# Fear period or weak nerves?



## Carriesue (Aug 13, 2012)

My pup is an 11 month old intact male... He's had extensive socialization, group training classes, the works pretty much... He's always been very stable, handled any situation I put him in. He also doesn't react to things like fireworks and he thinks the vacuum is a toy when it's on, he paws it and play bows at it, etc. He also never had any sort of fear episodes that I noticed when he was younger. The only issue we've had is a bit of leash reactivity which we are working on with slow but steady success, off leash he is great with all dogs(though I've stopped off leash activities to see if it would help his reactivity at all because it didn't start until I let him play with other dogs).

Recently he's started acting a little odd with people, up until about 10 months old he loved people especially children like a golden retriever, he loved meeting new people, being fawned over and was very gentle with small children. Now he is maturing and is very aloof with people, he doesn't give a rats behind about them anymore. Except these last couple of weeks there's been two incidences of him showing fear towards people...

We were at Balboa park(the largest urban park in the US), it was crowded but he was doing fine as usual but at one point we were in the middle of a pack of people and a couple kids ran up to us wanting to pet him, they were polite and asked first so I said yes... Normally Ollie loves this but he shied away from them and wanted nothing to do with them at all. He didn't have any way to get away from them but it was still odd for him. The second time happened tonight, we were at my in laws and my father in law was trying to pet Ollie but he again shied away from him and hid under the dining room table... Ollie wanted NOTHING to do with him at all, he's been aloof to him but never shown fear before.

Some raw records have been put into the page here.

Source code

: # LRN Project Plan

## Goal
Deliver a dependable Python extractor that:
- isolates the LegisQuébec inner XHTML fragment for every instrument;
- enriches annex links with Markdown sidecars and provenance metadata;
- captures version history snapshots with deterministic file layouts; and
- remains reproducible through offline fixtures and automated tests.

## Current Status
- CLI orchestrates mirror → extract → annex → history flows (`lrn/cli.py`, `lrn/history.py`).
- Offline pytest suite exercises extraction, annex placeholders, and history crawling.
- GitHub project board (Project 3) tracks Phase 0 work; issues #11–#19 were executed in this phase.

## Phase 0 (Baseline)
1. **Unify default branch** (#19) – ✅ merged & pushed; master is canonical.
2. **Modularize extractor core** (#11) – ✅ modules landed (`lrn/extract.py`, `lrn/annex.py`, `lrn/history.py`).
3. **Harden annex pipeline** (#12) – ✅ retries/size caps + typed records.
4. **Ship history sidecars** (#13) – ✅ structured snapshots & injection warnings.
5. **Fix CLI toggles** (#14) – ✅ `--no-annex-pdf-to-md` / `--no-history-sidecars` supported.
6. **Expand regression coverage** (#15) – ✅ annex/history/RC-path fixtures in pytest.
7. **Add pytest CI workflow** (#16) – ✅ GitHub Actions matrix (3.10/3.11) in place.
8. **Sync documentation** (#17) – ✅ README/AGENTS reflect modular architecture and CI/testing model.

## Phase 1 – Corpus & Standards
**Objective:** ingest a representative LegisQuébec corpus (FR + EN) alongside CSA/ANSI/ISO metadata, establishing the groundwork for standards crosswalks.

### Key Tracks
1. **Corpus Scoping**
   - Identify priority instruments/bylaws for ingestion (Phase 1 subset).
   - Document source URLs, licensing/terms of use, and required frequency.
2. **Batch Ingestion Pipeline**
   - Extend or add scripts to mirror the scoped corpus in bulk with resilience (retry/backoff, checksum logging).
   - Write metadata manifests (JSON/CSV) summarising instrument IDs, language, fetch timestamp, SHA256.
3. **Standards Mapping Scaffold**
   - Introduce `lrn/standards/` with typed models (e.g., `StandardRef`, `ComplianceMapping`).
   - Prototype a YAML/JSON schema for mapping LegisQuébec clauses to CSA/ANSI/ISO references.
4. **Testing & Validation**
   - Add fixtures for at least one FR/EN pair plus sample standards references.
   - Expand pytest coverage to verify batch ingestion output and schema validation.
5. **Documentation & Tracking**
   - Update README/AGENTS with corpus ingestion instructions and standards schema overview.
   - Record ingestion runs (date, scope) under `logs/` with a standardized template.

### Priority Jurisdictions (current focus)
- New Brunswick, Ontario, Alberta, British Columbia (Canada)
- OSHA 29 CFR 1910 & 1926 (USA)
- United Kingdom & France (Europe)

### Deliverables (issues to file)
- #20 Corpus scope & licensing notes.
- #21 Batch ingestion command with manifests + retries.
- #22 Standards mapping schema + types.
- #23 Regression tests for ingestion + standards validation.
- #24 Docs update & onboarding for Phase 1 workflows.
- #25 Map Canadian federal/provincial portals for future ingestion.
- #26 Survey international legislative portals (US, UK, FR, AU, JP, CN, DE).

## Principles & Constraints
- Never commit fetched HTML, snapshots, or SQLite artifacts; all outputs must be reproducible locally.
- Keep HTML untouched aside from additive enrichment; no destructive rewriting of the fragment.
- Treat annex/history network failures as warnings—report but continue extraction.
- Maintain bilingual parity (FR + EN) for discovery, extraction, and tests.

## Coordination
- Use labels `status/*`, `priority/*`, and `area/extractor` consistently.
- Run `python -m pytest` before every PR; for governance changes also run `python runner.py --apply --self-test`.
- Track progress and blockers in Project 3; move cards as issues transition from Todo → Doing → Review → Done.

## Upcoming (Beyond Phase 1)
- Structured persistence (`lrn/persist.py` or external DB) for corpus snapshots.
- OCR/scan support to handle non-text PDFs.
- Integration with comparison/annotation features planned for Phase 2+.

Now my dad in law is a super nice guy but he doesn't really understand dog language and was talking to him in a really goofy voice and staring him right in the eye the entire time he was talking to him. He was aloof towards my mom in law but didn't show any fear of her.

Do you think this is something I should be worried about, just a stage and is there anything I can do about it? Thanks for reading if you made it this far!


----------



## DaniFani (Jan 24, 2013)

I don't have a ton of experience, and others here will hopefully chime in. I just wanted to ask if you could explain the leash reactivity a little more? Does he bark/growl/lunge, is it only at other dogs, people, kids, etc?? Might give some insight into his personality/temperament. You could also post his pedigree, there are several on here who are amazing at reading pedigrees. Of course no one online can give you the magic answer, especially since no one can see him react in person. It's possible that maybe he has shown "fear" in other areas that you haven't noticed? Or possibly the leash reactivity is the biggest indicator of all? Or maybe these reactions were all a fluke? It seems that if leash reactivity (I believe is based in fear?) is occurring, it may not be surprising that it is starting to show up in other areas now that the "fearless puppy" stage is starting to turn into a more mature adult? 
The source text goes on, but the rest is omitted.